Sub-regulation/Clause/ Schedule Current Provision in the
LODR
Proposed changes
21(3A) The risk management committee shall meet at least once in a year. The risk management committee shall meet at least once twice in a year.
Insertion of new sub-regulation 21 (3B) No specific provision Insertion of new sub-regulation 21 (3B):

The quorum for a meeting of the Risk Management Committee shall be either two members or one third of the members of the committee, whichever is greater, including at least one member of the board of directors in attendance.

Proviso to regulation 21(4) No specific provision Insertion of proviso to sub-regulation (4):

Provided that the role and responsibilities of the Risk Management Committee shall mandatorily include the functions specified in Part D of Schedule II.

21(5) The provisions of this regulation shall be applicable to top 500 listed entities, determined on the basis of market capitalisation, as at the end of the immediate previous financial year.
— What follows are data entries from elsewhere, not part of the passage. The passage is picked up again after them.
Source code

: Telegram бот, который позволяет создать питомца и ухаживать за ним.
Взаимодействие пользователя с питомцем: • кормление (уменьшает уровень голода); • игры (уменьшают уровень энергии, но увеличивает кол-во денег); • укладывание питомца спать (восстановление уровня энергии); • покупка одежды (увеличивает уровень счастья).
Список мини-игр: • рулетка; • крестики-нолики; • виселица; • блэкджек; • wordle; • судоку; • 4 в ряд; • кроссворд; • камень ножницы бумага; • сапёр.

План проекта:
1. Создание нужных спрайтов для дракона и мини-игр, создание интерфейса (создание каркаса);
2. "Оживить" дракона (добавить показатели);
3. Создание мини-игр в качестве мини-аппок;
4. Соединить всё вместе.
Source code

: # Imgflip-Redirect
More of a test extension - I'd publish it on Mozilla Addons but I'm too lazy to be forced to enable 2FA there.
The provisions of this regulation shall be applicable to top 500 1000 listed entities, determined on the basis of market capitalisation, as at the end of the immediate previous financial year.
21 (6) No specific provision Insertion of new sub-regulation (6):

The risk management committee shall have powers to seek information from any employee, obtain outside legal or other professional advice and secure attendance of outsiders with relevant expertise, if it considers necessary.

Schedule II PART D – Heading ROLE OF COMMITTEES (OTHER THAN AUDIT COMMITTEE)

[See Regulation 19(4) and 20(4)]

ROLE OF COMMITTEES (OTHER THAN AUDIT COMMITTEE)

[See Regulation 19(4), 20(4) and 21(4)]

Schedule II
PART D
No specific provision Insertion of new clause (C)

C. Risk Management Committee

The role of the committee shall inter-alia include the following:

(1) To formulate a detailed risk management policy which shall include:

(a) A framework for identification of internal and external risks specifically faced by the listed entity, in particular including financial, operational, sectoral, sustainability (specifically, Environmental, Social and Governance related risks and impact), information and cyber security risks

(b) Measures for risk mitigation

(c) Systems for internal controls and

(d) Business contingency plan

(2) To monitor and oversee implementation of the risk management policy, including evaluating the adequacy of risk management and internal control systems;

(3) Ensure that appropriate methodology, processes and systems are in place to monitor and evaluate risks associated with the business of the Company;

(4) To review the risk management policy on annual basis, including by considering the changing industry dynamics and evolving complexity;

(5) To keep the board informed about the nature and content of its discussions, recommendations and actions to be taken;

(6) The appointment, removal and terms of remuneration of the Chief Risk Officer (if any) shall be subject to review by the risk management committee, jointly with the nomination and remuneration committee.

The Risk Management Committee shall coordinate its activities with the Audit Committee in instances where there is any overlap with audit activities.